172. AYAH DAN IBUKU

312 46 2
                                    

"Wulan?"

Aku yang berpikir sama dengan ibu menatap Arga. Lelaki yang wajahnya belum bisa kulihat meski lengannya masih kupegangi.

"Apa maksudmu?"

Lengan Arga tampak kaget saat mendengar ucapan ibu. Saat ia menoleh ke belakang, aku tahu kalimat yang baru saja ia ucapkan adalah sesuatu yang tidak ingin ia sampaikan.

'Setidaknya tidak dengan cara seperti ini.'

"Apa maksud ucapanmu? Apa hubungan anak buangan ini dengan Wulan?"

Arga tak perduli pada tanya ibu yang menuntut jawaban. Ia terus memperhatikanku yang diam karena aku bahkan tak tahu apa yang sedang kurasakan, kecuali sadar ia mengetahui apa yang tidak kuketahui.

Jikapun tante Wulan tahu tentang siapa diriku, tapi ..., 'bagaimana- bagaimana ia bisa tahu? Aku tidak mengenalnya selama hidup kecuali Tante Wulan adalah ibu dari Anggita. Bahkan, suaminya saja aku baru melihatnya saat aku bertemu dengan ibu di mal- ... jadi bagaimana tante Wulan tahu tentang diriku?' 

Kepalaku jadi terasa pusing seketika. Otakku memutar kembali pertemuan-pertemuanku dengan Tante Wulan yang hanya hitungan jari.

Dan yang paling membekas adalah hari dimana aku bertemu dengan Anggita, putrinya yang mengirimiku Vidio yang tak mampu kulihat.

Hari itu, aku yang ingin tampil baik bertemu dengan ibu dan Tante Wulan di salon dan ... dan wanita yang keramahannya tak kusangka itu menanyakan usiaku. 

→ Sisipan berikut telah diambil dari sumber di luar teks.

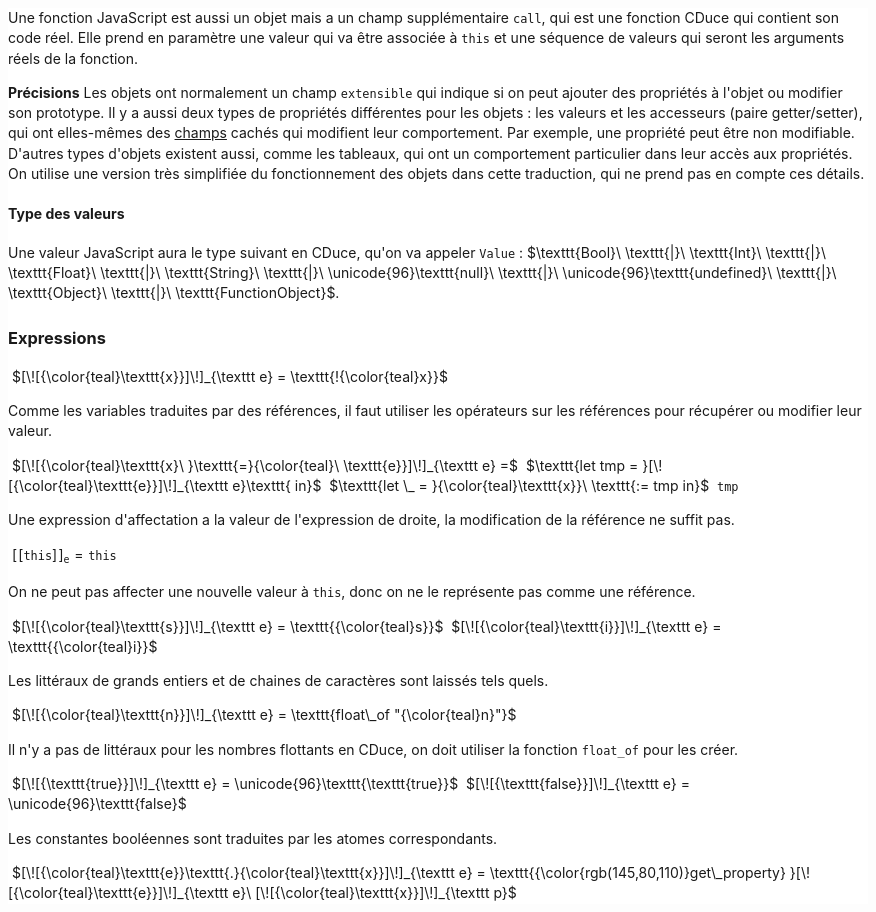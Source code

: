 Une fonction JavaScript est aussi un objet mais a un champ supplémentaire $\texttt{call}$, qui est une fonction CDuce qui contient son code réel. Elle prend en paramètre une valeur qui va être associée à $\texttt{this}$ et une séquence de valeurs qui seront les arguments réels de la fonction.

**Précisions**	Les objets ont normalement un champ $\texttt{extensible}$ qui indique si on peut ajouter des propriétés à l'objet ou modifier son prototype.
Il y a aussi deux types de propriétés différentes pour les objets : les valeurs et les accesseurs (paire getter/setter), qui ont elles-mêmes des [champs](https://262.ecma-international.org/13.0/#table-object-property-attributes) cachés qui modifient leur comportement. Par exemple, une propriété peut être non modifiable.
D'autres types d'objets existent aussi, comme les tableaux, qui ont un comportement particulier dans leur accès aux propriétés.
On utilise une version très simplifiée du fonctionnement des objets dans cette traduction, qui ne prend pas en compte ces détails.

#### Type des valeurs

Une valeur JavaScript aura le type suivant en CDuce, qu'on va appeler $\texttt{Value}$ : $\texttt{Bool}\ \texttt{|}\ \texttt{Int}\ \texttt{|}\ \texttt{Float}\ \texttt{|}\ \texttt{String}\ \texttt{|}\ \unicode{96}\texttt{null}\ \texttt{|}\ \unicode{96}\texttt{undefined}\ \texttt{|}\ \texttt{Object}\ \texttt{|}\ \texttt{FunctionObject}$.

### Expressions

​	$[\![{\color{teal}\texttt{x}}]\!]_{\texttt e} = \texttt{!{\color{teal}x}}$

Comme les variables traduites par des références, il faut utiliser les opérateurs sur les références pour récupérer ou modifier leur valeur.

​	$[\![{\color{teal}\texttt{x}\ }\texttt{=}{\color{teal}\ \texttt{e}}]\!]_{\texttt e} =$
​		$\texttt{let tmp = }[\![{\color{teal}\texttt{e}}]\!]_{\texttt e}\texttt{ in}$
​		$\texttt{let \_ = }{\color{teal}\texttt{x}}\ \texttt{:= tmp in}$
​		$\texttt{tmp}$

Une expression d'affectation a la valeur de l'expression de droite, la modification de la référence ne suffit pas.

​	$[\![{\texttt{this}}]\!]_{\texttt e} = \texttt{this}$

On ne peut pas affecter une nouvelle valeur à $\texttt{this}$, donc on ne le représente pas comme une référence.

​	$[\![{\color{teal}\texttt{s}}]\!]_{\texttt e} = \texttt{{\color{teal}s}}$
​	$[\![{\color{teal}\texttt{i}}]\!]_{\texttt e} = \texttt{{\color{teal}i}}$

Les littéraux de grands entiers et de chaines de caractères sont laissés tels quels.

​	$[\![{\color{teal}\texttt{n}}]\!]_{\texttt e} = \texttt{float\_of "{\color{teal}n}"}$

Il n'y a pas de littéraux pour les nombres flottants en CDuce, on doit utiliser la fonction $\texttt{float\_of}$ pour les créer.

​	$[\![{\texttt{true}}]\!]_{\texttt e} = \unicode{96}\texttt{\texttt{true}}$
​	$[\![{\texttt{false}}]\!]_{\texttt e} = \unicode{96}\texttt{false}$

Les constantes booléennes sont traduites par les atomes correspondants.

​	$[\![{\color{teal}\texttt{e}}\texttt{.}{\color{teal}\texttt{x}}]\!]_{\texttt e} = \texttt{{\color{rgb(145,80,110)}get\_property} }[\![{\color{teal}\texttt{e}}]\!]_{\texttt e}\ [\![{\color{teal}\texttt{x}}]\!]_{\texttt p}$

Setelah aku berkata berapa usiaku, ia terlihat begitu terkejut lalu memperhatikanku sangat lekat sampai aku merasa heran. 

Nyut!

Kepalaku yang pusing berdenyut-denyut. 

[Berapa usiamu, Ndok?]

Kurasa kalimat ini yang Tante Wulan tanyakan padaku saat itu. 

Nyut! 

[Benar usianmu 23 tahun, Ndok?]

Aku mencengkram lengan kemeja Arga yang terus kupegangi saat kepalaku terasa berputar-putar. Sementara lelaki yang terlihat menyesali apa yang sudah ia katakan, terus menatapku dengan kalimat yang tak terucap.

"Arini-"

Bip! Cklekk!

Ibu hampir jatuh karena punggungnya bersandar pada pintu yang dibuka buru-buru. Jika Ken tak menangkap tubuhnya, ibu pasti sudah jatuh terduduk.

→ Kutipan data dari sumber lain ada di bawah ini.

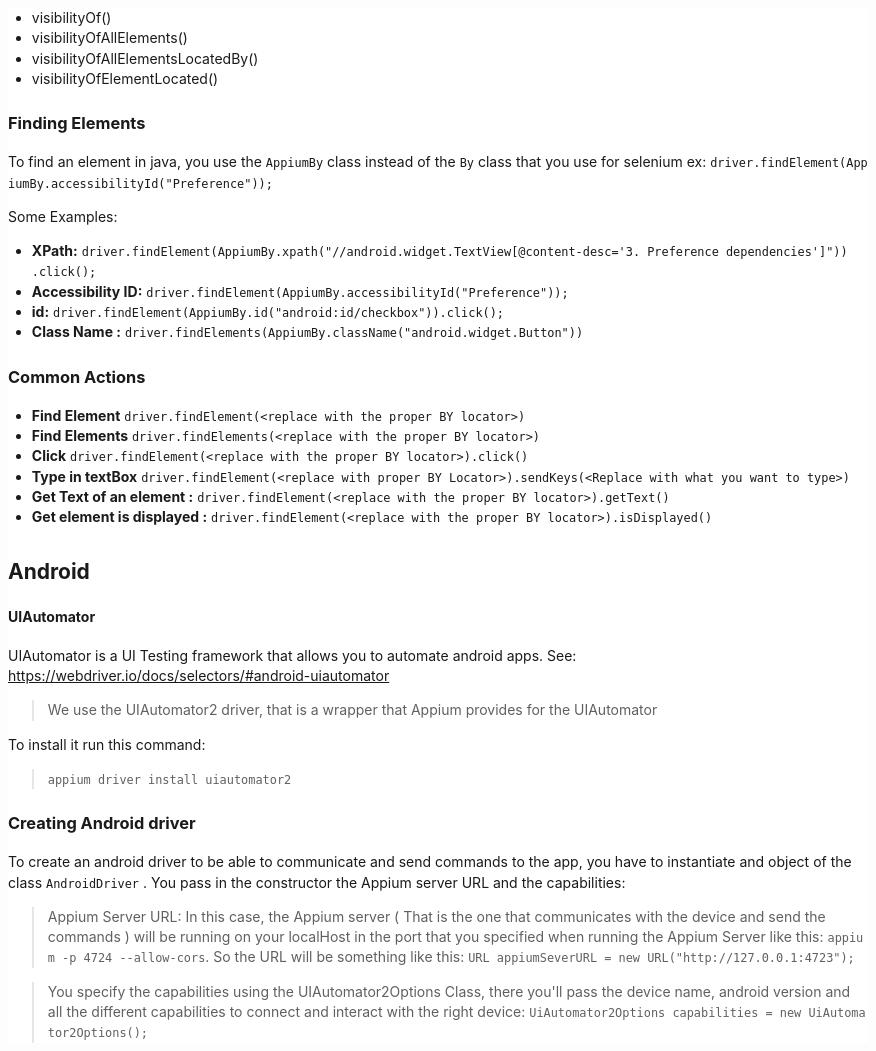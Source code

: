 -   visibilityOf()
-   visibilityOfAllElements()
-   visibilityOfAllElementsLocatedBy()
-   visibilityOfElementLocated()

### Finding Elements
To find an element in java, you use the `AppiumBy` class instead of the `By` class that you use for selenium ex: `driver.findElement(AppiumBy.accessibilityId("Preference"));`

Some Examples:
- **XPath:** `driver.findElement(AppiumBy.xpath("//android.widget.TextView[@content-desc='3. Preference dependencies']"))  
  .click();`
- **Accessibility ID:**  `driver.findElement(AppiumBy.accessibilityId("Preference"));`
- **id:** `driver.findElement(AppiumBy.id("android:id/checkbox")).click();`
- **Class Name :** `driver.findElements(AppiumBy.className("android.widget.Button"))`

### Common Actions
- **Find Element** `driver.findElement(<replace with the proper BY locator>)`
- **Find Elements** `driver.findElements(<replace with the proper BY locator>)`
- **Click** `driver.findElement(<replace with the proper BY locator>).click()`
- **Type in textBox** `driver.findElement(<replace with proper BY Locator>).sendKeys(<Replace with what you want to type>)`
- **Get Text of an element :** `driver.findElement(<replace with the proper BY locator>).getText()`
- **Get element is displayed  :** `driver.findElement(<replace with the proper BY locator>).isDisplayed()`

## Android


#### UIAutomator
UIAutomator is a UI Testing framework that allows you to automate android apps. See: https://webdriver.io/docs/selectors/#android-uiautomator

> We use the UIAutomator2 driver, that is a wrapper that Appium provides for the UIAutomator

To install it run this command:
> `appium driver install uiautomator2`

### Creating Android driver
To create an android driver to be able to communicate and send commands to the app, you have to instantiate and object of the class `AndroidDriver` . You pass in the constructor the Appium server URL and the capabilities:

> Appium Server URL: In this case, the Appium server ( That is the one that communicates with the device and send the commands ) will be running on your localHost in the port that you specified when running the Appium Server like this: `appium -p 4724 --allow-cors`. So the URL will be something like this: `URL appiumSeverURL = new URL("http://127.0.0.1:4723");`

> You specify the capabilities using the UIAutomator2Options Class, there you'll pass the device name, android version and all the different capabilities to connect and interact with the right device: `UiAutomator2Options capabilities = new UiAutomator2Options();`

"Ibu?" Suara Ken terdengar begitu jauh dari telingaku yang kepalanya terus berdenyut dengan gambaran hari dimana Tante Wulan terlihat begitu kaget dan tenggelam dengan apapun yang ia pikirkan setelah aku menjawab berapa usiaku lima tahun lalu.

Wajah Khawatir Ken yang nafasnya memburu seolah berlari keluar, langsung berubah kaget saat melihat kami berkumpul di depan pintu.

Sementara ia yang menahan tubuh ibu menatap Arga yang tidak perduli pada kehadirannya. Sedangkan aku terus diam memegangi lengan Arga yang kemejanya kusut berkat remasan jemariku yang terus Arga perhatikan.

"Yang."

"!" aku yang rasanya disadarkan dari pemikiranku, menoleh pada Ken. Menatapi pria yang wajahnya--entahlah, aku sedang tidak ingin membaca apa yang sedang Ken pikirkan.

Setidaknya sampai manik hitam pekatnya membesar saat melihat pipiku. Ia yang masih menahan tubuh ibu melihat kami bertiga bergantian.

"K- Ken?" 

Kurasa wanita yang memanggil putranya itu tahu jadi sedingin apa tatapan Ken. 

"Berdirilah, Bu."

Bahkan suara Ken yang pelan terdengar penuh dengan penekanan.